Сохранилось 11 записок десятилетней Любы к отцу и две записки Достоевского к дочери: "Милая Лиля, папа тебя очень любит и пишет тебе из Москвы. Веселись и играй, о тебе думаю и тебя целую. Твой папа
" (письмо 26 апреля 1874 г. // Письма. — III. — С. 96). Во втором письме 7/19 августа 1879 г. Достоевский пишет ей из Эмса в Старую Руссу: "Милый ангел мой Лиличка, целую тебя и благословляю и очень люблю. Благодарю за то, что ты пишешь мне письма. Прочту и поцелую их и о тебе подумаю каждый раз, как получу. Здесь мне скучно без вас, и никого у меня знакомых, так что все молчу и боюсь, что разучусь говорить. Недели через три к вам приеду. Милая Лиля, слушайся маму и с Федей[579] не ссорься. Да и не забывайте оба учиться. Молюсь об вас всех богу и прошу вам здоровья. Передай от меня поклон батюшке[580], да поцелуй за меня Федю. Пожалуйста, слушайтесь все маму и не огорчайте ее. До свиданья, милая Лиличка, очень люблю тебя. Поцелуй маму. Твой папа Ф. Достоевский" (Письма. — IV. — С. 90).Б. М. Маркевич, присутствовавший при кончине Достоевского, вспоминает, что за несколько часов до смерти Достоевский, "позвав детей — мальчика и девочку, старшая девочка, которой 11 лет, говорил с ними о том, как они должны жить после него, как должны любить мать, любить честность и труд, любить бедных и помогать им <…> Двое детей их, сын и дочь, тут же на коленях торопливо, испуганно крестились. Девочка в отчаянном порыве кинулась ко мне, схватила меня за руку: "Молитесь, прошу вас, молитесь за папашу, чтобы если у него были грехи, бог ему простил!" — проговорила она с каким-то поразительным, недетским выражением и залилась истерическими слезами. Я ее, всю дрожавшую ознобом, увел из кабинета, но она вырвалась из моих рук и убежала опять к умирающему
" (Московские ведомости. — 1881. — № 32. — 1 февраля). И долго еще одиннадцатилетняя девочка вспоминала любимого отца: "Мне грезилось, что мой отец не умер, что он похоронен живым в летаргическом сне, что он скоро проснется в своем гробу, позовет на помощь кладбищенских сторожей и вернется домой.
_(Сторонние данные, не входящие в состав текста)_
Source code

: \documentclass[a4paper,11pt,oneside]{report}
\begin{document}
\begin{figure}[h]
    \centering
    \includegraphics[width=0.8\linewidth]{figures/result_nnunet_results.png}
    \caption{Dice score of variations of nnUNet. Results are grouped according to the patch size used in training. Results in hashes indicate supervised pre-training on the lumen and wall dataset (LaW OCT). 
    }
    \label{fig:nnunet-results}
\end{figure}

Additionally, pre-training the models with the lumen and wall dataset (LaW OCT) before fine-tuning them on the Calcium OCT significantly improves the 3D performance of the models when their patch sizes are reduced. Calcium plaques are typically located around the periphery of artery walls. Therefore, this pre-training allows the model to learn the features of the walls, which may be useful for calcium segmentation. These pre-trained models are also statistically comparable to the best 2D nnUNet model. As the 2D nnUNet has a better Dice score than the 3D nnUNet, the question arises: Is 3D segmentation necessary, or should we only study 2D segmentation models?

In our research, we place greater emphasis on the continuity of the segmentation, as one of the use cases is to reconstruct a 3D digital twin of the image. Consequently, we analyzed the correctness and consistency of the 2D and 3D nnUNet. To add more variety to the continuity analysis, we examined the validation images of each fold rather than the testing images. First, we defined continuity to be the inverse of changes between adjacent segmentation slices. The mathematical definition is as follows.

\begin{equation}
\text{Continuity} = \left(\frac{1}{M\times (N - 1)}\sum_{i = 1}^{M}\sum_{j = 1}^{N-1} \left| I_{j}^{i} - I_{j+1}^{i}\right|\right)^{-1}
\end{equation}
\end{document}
Я представляла себе нашу радость, наш смех, поцелуи, которыми мы обменяемся, и милые слова, которые скажем друг другу. Недаром я была дочерью писателя: потребность выдумывать сцены, жесты и слова жила во мне, и это детское творчество причиняло мне много счастья. Но чем больше уходили дни, недели, тем больше в моем детском мозгу просыпалось благоразумие и разбивало мои иллюзии; оно говорило мне, что люди не могут жить долго под землей без воздуха и пищи, что летаргический сон моего отца продолжается дольше этого срока и что, может быть, действительно он умер. Тогда я стала ужасно страдать" (Достоевский в изображении его дочери. — М.-Пг., 1922. — С. 105).